About passing.zone

Juggling alone is nice, but together it gets awesome!

Passing.Zone was born in 2018 with only a few videos filmed with Juli's compact camera.

In 2025, Lars, Lukas, Hoschy, Jenny and Juli decided it was time for a proper overhaul: a fresh look, a new tech stack, and — most importantly — real search and filtering for what had quietly grown into a library of more than 250 patterns. The new version went live at the start of 2026, and has been improving (and getting debugged) ever since. Our goal is simple: make complicated passing patterns available and accessible to jugglers all over the world!

While many people help shape and expand the platform, the main administrators are currently coordinating and maintaining Passing.Zone are:

The master mind behind passing.zone!

Without Juli, there would not be a passing.zone! It all started in 2013, when she grabbed her compact camera and started filming complicated patterns to get them home to her juggling club. Five years later, her friend Andi registered the domain passing.zone. The first passing.zone was born!

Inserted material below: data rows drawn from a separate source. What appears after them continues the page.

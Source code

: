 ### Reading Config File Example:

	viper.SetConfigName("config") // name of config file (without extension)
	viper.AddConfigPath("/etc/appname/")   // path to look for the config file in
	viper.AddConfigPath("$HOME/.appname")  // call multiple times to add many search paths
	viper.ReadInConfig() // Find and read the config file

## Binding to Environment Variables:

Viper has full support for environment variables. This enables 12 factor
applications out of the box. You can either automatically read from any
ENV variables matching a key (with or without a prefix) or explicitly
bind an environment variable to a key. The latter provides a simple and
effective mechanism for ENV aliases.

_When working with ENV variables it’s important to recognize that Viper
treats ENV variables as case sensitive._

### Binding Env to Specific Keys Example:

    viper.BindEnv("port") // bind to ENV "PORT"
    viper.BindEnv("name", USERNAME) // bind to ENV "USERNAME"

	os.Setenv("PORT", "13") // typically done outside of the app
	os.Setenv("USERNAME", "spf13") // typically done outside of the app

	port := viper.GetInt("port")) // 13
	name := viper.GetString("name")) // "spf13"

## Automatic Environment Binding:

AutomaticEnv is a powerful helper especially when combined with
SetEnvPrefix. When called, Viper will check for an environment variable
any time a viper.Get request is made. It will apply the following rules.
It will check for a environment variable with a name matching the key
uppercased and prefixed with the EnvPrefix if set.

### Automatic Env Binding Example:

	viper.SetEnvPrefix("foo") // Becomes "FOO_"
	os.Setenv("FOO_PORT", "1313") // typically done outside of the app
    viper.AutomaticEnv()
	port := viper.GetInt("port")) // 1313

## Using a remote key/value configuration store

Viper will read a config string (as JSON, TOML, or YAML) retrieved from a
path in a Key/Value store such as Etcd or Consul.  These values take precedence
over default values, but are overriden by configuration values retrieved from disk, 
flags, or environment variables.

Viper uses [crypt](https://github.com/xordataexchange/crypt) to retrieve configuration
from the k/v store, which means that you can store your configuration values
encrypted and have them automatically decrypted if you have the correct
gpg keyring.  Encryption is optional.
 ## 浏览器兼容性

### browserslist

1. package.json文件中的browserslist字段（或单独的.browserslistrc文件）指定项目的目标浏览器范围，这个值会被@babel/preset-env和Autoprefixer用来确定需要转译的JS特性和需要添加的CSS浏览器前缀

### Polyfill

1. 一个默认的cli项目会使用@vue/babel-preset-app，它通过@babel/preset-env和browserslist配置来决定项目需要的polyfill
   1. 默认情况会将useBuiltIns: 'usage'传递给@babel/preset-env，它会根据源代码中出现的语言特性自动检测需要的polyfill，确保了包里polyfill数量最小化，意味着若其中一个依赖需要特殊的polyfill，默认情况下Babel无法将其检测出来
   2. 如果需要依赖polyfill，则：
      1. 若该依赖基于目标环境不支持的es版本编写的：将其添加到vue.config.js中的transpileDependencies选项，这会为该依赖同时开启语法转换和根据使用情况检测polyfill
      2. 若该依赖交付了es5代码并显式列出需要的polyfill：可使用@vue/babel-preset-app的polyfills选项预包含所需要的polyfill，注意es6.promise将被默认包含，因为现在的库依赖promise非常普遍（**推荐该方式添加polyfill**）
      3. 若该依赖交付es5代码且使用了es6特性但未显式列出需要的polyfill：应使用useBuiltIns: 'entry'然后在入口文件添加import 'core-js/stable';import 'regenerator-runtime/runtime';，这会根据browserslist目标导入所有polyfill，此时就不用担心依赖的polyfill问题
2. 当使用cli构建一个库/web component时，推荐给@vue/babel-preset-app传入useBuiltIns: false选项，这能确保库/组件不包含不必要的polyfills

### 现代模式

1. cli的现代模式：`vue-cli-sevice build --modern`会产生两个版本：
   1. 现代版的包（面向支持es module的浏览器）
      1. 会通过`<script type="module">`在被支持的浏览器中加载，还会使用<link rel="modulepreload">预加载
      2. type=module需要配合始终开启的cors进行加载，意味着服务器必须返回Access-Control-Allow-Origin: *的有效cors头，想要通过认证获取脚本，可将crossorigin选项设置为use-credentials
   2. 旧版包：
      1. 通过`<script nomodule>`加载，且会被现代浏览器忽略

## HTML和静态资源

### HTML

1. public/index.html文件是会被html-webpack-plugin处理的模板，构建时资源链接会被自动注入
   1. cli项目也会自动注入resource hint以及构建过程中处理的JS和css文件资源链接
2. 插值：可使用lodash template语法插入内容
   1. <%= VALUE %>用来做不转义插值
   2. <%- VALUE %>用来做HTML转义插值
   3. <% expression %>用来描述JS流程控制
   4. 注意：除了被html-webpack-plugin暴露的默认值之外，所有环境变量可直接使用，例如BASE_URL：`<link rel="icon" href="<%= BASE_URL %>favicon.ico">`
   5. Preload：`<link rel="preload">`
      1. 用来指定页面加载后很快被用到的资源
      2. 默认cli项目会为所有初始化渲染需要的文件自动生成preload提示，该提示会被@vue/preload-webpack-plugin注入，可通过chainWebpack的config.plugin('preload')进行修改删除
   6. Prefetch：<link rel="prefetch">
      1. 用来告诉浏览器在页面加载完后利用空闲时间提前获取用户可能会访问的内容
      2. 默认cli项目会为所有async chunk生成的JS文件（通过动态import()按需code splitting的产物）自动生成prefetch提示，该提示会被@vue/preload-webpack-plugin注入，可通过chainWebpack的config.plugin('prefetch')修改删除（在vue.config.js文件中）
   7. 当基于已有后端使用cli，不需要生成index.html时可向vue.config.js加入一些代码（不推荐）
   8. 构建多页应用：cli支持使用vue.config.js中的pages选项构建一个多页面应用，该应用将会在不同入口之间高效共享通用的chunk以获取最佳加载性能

She teaches workshops regularly and loves nothing more than trying out new patterns — passing.zone is where that curiosity and all those experiments get to live!

Her favourite patterns are dumb-ways-to-die, Zippy, and Ambleds. Her goal is to juggle all the Ambled patterns!

Nerdy, nerdier, Lukas. Where notations and numbers are used, Lukas is not far away.

Whether it’s a script to calculate the compatibility between scrambles, a tool to determine beer patterns, or a graphical generator for 4-handed siteswaps as SVG. Nothing is too complicated.

When not pondering about the next cool passing theory, he loves throwing all kinds of passing patterns, with his favourites being 4-handed siteswaps and takeout patterns.

 

The team’s resident Java ninja at heart — but for passing.zone, he’s happy to step out of the shadows for a while.

Though Java is his native language, he casually drops in to help with a bit of SQL here, a form there, a sprinkle of PHP when needed, or simply a touch of backend magic.

Not particularly picky about passing patterns in general, he seems especially motivated when beer patterns are mentioned.

Our data management and automation specialist! Doing things manually? Not his style. Why click twice when you can build a system that does it for everyone, forever?

And in patterns? Same philosophy. A zip? Unnecessary. Probably removable. While others are rushing and secretly panicking, he will for sure be the most chilled person in every pattern. But heaven help you if he gets bored — that’s when pirouettes and extra ticks start sneaking in.

He enjoys a wide range of patterns — but when it comes to clubs, he’s far more selective. Ultra lights are definitely his weapon of choice.

From front-end finesse to colour-coded patterns — when there’s colour, a Jenny is not far.

Whether it’s refining the UX of passing.zone or crafting tiny badge icons that jugglers proudly collect, Jenny is all about shaping the front end into something that feels intuitive, playful, and clear.

She joined the passing.zone team in 2019/2020 — essentially by orbiting Juli until she became part of the system, winning everyone over with her infectious, pocket-sized energy :D

Her favourite patterns? Takeout patterns with a colour code, or anything with lots of movement and dancing. So when Jenny designs a pattern, expect flowing dancing dynamics, crazy walking paths, and — of course — a classic “Halt-Mal-Kurz” right in the middle.

We are a community-driven space dedicated to sharing knowledge, creativity, and innovation about passing juggling.

Everything you find here is built on a purely voluntary basis. Many passionate contributors invest their time and skills to create passing patterns, write articles, record instructional videos, and even develop applications that support the juggling community. What makes Passing.Zone special is this shared spirit: everyone contributes because they care about growing and preserving the art of passing.